The Simulated Engagement Method:
- AI PoC Development – Engineers develop an interactive prototype based on an initial framework.
- Observing User Interactions – Users engage with the PoC, prompting the AI based on real-world needs.
- Identifying Interaction Styles – Categorizing user prompting/engagement strategies.
- Use-Case Analysis – Aggregating behavioral data to identify the most common automation use cases.
- Simulated Interactions – GPT-generated outputs model idealized AI responses across different prompting styles.
This methodology allows research to influence AI development earlier in the process, ensuring user-driven refinements rather than retrospective design modifications. By restructuring research and QA workflows, product teams can shorten feedback loops and accelerate development timelines while maintaining AI quality.

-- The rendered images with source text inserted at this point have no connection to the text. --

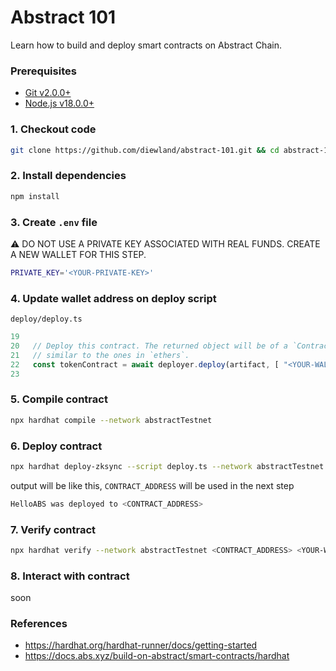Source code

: # Abstract 101
Learn how to build and deploy smart contracts on Abstract Chain.

### Prerequisites
 * [Git v2.0.0+](https://git-scm.com/downloads)
 * [Node.js v18.0.0+](https://nodejs.org/en/download/package-manager)

### 1. Checkout code
```sh
git clone https://github.com/diewland/abstract-101.git && cd abstract-101
```

### 2. Install dependencies
```sh
npm install
```
### 3. Create `.env` file
⚠️ DO NOT USE A PRIVATE KEY ASSOCIATED WITH REAL FUNDS. CREATE A NEW WALLET FOR THIS STEP.
```sh
PRIVATE_KEY='<YOUR-PRIVATE-KEY>'
```

### 4. Update wallet address on deploy script
`deploy/deploy.ts`
```ts
19
20   // Deploy this contract. The returned object will be of a `Contract` type,
21   // similar to the ones in `ethers`.
22   const tokenContract = await deployer.deploy(artifact, [ "<YOUR-WALLET-ADDRESS>" ]); <-- ***
23
```

### 5. Compile contract
```sh
npx hardhat compile --network abstractTestnet
```

### 6. Deploy contract
```sh
npx hardhat deploy-zksync --script deploy.ts --network abstractTestnet
```
output will be like this, `CONTRACT_ADDRESS` will be used in the next step
```sh
HelloABS was deployed to <CONTRACT_ADDRESS>
```

### 7. Verify contract
```sh
npx hardhat verify --network abstractTestnet <CONTRACT_ADDRESS> <YOUR-WALLET-ADDRESS>
```

### 8. Interact with contract
soon

### References
 * https://hardhat.org/hardhat-runner/docs/getting-started
 * https://docs.abs.xyz/build-on-abstract/smart-contracts/hardhat
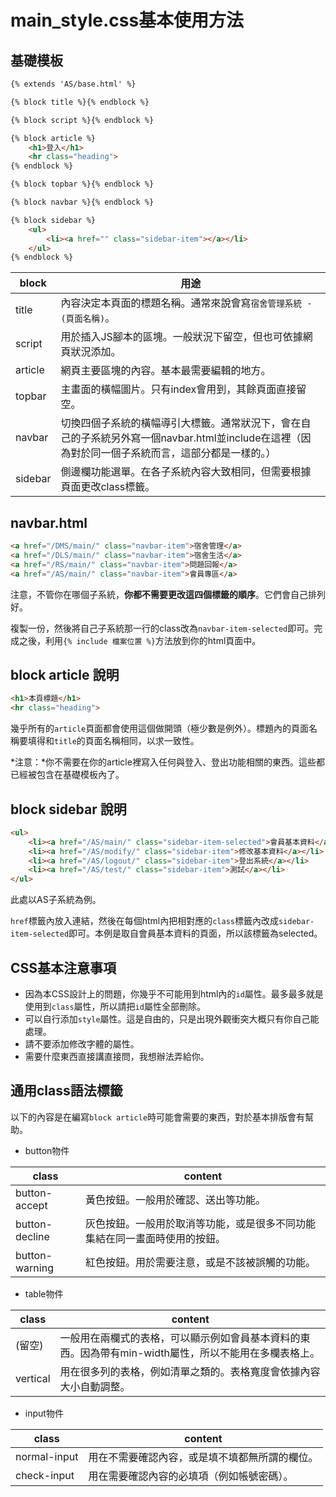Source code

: # main_style.css基本使用方法

## 基礎模板
```html
{% extends 'AS/base.html' %}

{% block title %}{% endblock %}

{% block script %}{% endblock %}

{% block article %}
    <h1>登入</h1>
    <hr class="heading">
{% endblock %}

{% block topbar %}{% endblock %}

{% block navbar %}{% endblock %}

{% block sidebar %}
    <ul>
        <li><a href="" class="sidebar-item"></a></li>
    </ul>
{% endblock %}
```

|block|用途|
|-|-|
|title|內容決定本頁面的標題名稱。通常來說會寫`宿舍管理系統 - (頁面名稱)`。|
|script|用於插入JS腳本的區塊。一般狀況下留空，但也可依據網頁狀況添加。|
|article|網頁主要區塊的內容。基本最需要編輯的地方。|
|topbar|主畫面的橫幅圖片。只有index會用到，其餘頁面直接留空。|
|navbar|切換四個子系統的橫幅導引大標籤。通常狀況下，會在自己的子系統另外寫一個navbar.html並include在這裡（因為對於同一個子系統而言，這部分都是一樣的。）|
|sidebar|側邊欄功能選單。在各子系統內容大致相同，但需要根據頁面更改class標籤。|



## navbar.html
```html
<a href="/DMS/main/" class="navbar-item">宿舍管理</a>
<a href="/DLS/main/" class="navbar-item">宿舍生活</a>
<a href="/RS/main/" class="navbar-item">問題回報</a>
<a href="/AS/main/" class="navbar-item">會員專區</a>
```
注意，不管你在哪個子系統，**你都不需要更改這四個標籤的順序**。它們會自己排列好。

複製一份，然後將自己子系統那一行的class改為`navbar-item-selected`即可。完成之後，利用`{% include 檔案位置 %}`方法放到你的html頁面中。



## block article 說明
```html
<h1>本頁標題</h1>
<hr class="heading">
```
幾乎所有的`article`頁面都會使用這個做開頭（極少數是例外）。標題內的頁面名稱要填得和`title`的頁面名稱相同，以求一致性。

*注意：*你不需要在你的article裡寫入任何與登入、登出功能相關的東西。這些都已經被包含在基礎模板內了。



## block sidebar 說明
```html
<ul>
    <li><a href="/AS/main/" class="sidebar-item-selected">會員基本資料</a></li>
    <li><a href="/AS/modify/" class="sidebar-item">修改基本資料</a></li>
    <li><a href="/AS/logout/" class="sidebar-item">登出系統</a></li>
    <li><a href="/AS/test/" class="sidebar-item">測試</a></li>
</ul>
```
此處以AS子系統為例。

`href`標籤內放入連結，然後在每個html內把相對應的`class`標籤內改成`sidebar-item-selected`即可。本例是取自會員基本資料的頁面，所以該標籤為selected。



## CSS基本注意事項

- 因為本CSS設計上的問題，你幾乎不可能用到html內的`id`屬性。最多最多就是使用到`class`屬性，所以請把`id`屬性全部刪除。
- 可以自行添加`style`屬性。這是自由的，只是出現外觀衝突大概只有你自己能處理。
- 請不要添加修改字體的屬性。
- 需要什麼東西直接講直接問，我想辦法弄給你。



## 通用class語法標籤

以下的內容是在編寫`block article`時可能會需要的東西，對於基本排版會有幫助。

- button物件

|class|content|
|-|-|
|button-accept|黃色按鈕。一般用於確認、送出等功能。|
|button-decline|灰色按鈕。一般用於取消等功能，或是很多不同功能集結在同一畫面時使用的按鈕。|
|button-warning|紅色按鈕。用於需要注意，或是不該被誤觸的功能。|

- table物件

|class|content|
|-|-|
|(留空)|一般用在兩欄式的表格，可以顯示例如會員基本資料的東西。因為帶有min-width屬性，所以不能用在多欄表格上。|
|vertical|用在很多列的表格，例如清單之類的。表格寬度會依據內容大小自動調整。|

- input物件

|class|content|
|-|-|
|normal-input|用在不需要確認內容，或是填不填都無所謂的欄位。|
|check-input|用在需要確認內容的必填項（例如帳號密碼）。|










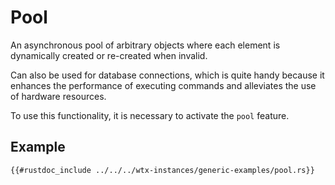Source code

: # Pool

An asynchronous pool of arbitrary objects where each element is dynamically created or re-created when invalid.

Can also be used for database connections, which is quite handy because it enhances the performance of executing commands and alleviates the use of hardware resources.

To use this functionality, it is necessary to activate the `pool` feature.

## Example

```rust,edition2024,no_run
{{#rustdoc_include ../../../wtx-instances/generic-examples/pool.rs}}
```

Future-Proofing AI with Agents
Observing real-world user interactions with a Proof-of-Concept (PoC) AI provides a foundation for understanding how users engage with the system. However, once interaction patterns are identified, AI agents can further contribute by assisting in quality assurance testing.
Rather than relying solely on predefined test cases, AI agents trained on observed user prompting styles could systematically probe AI systems, identifying weak points in responses and inconsistencies across different input patterns. This would allow for a continuous research-driven QA loop—where simulated agents replicate real-world interaction patterns to surface potential improvements before deployment.

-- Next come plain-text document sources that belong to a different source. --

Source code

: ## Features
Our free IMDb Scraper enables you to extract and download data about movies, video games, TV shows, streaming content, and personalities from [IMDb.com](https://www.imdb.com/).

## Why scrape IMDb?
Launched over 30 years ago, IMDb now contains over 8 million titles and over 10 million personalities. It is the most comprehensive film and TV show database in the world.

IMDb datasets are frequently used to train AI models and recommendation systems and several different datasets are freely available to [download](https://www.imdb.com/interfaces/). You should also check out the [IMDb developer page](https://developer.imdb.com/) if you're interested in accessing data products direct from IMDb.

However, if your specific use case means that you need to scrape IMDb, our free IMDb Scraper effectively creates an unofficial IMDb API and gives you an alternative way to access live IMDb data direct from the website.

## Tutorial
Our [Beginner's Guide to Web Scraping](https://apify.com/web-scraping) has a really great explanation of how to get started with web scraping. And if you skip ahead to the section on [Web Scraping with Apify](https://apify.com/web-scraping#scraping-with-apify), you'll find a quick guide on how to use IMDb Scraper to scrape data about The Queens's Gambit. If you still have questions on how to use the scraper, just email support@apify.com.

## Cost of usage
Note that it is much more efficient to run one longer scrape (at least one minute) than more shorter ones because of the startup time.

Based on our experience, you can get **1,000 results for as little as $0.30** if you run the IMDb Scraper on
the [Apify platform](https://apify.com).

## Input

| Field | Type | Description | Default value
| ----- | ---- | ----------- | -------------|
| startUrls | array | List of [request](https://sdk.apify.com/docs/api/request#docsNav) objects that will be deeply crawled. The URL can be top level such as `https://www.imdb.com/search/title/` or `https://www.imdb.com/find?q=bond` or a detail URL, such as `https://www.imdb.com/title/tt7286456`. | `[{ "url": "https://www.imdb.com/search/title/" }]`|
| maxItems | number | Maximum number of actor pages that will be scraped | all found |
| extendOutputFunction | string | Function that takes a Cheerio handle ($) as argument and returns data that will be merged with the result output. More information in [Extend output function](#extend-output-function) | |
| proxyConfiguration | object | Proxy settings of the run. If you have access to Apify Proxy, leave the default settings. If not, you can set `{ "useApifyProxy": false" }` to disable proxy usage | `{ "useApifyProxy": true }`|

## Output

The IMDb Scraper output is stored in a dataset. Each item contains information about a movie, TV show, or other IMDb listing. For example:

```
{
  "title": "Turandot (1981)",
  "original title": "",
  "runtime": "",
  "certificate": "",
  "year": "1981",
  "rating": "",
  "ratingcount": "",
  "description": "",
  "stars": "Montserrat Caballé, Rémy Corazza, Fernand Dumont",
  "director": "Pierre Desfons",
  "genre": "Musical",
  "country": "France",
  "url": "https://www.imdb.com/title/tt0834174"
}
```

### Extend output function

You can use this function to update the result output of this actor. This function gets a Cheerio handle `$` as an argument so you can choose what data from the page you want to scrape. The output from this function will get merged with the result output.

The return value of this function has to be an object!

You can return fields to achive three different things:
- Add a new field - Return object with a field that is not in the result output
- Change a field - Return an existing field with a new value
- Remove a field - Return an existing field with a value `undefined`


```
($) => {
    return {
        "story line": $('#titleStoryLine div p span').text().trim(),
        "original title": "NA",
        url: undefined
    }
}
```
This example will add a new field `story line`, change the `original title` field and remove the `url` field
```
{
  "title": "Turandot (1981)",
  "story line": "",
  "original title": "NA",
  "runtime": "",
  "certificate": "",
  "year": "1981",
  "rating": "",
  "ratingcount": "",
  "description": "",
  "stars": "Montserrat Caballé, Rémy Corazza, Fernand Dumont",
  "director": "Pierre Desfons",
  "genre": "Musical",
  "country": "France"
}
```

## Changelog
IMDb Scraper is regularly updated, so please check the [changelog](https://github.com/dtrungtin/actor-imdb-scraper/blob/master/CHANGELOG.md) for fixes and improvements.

By incorporating AI agents into QA workflows after research has established user input trends, companies can ensure AI models remain adaptable to evolving user behaviors. This additional layer of AI-assisted validation could help refine not only response accuracy but also interaction fluidity, ultimately improving AI copilots’ effectiveness in production environments.
Future work will explore how AI agents can autonomously identify edge cases and prompt refinements based on large-scale user behavior patterns, further extending the impact of research-driven AI development.
References
- Morris, M.R. (2025). HCI for AGI. Interactions Magazine.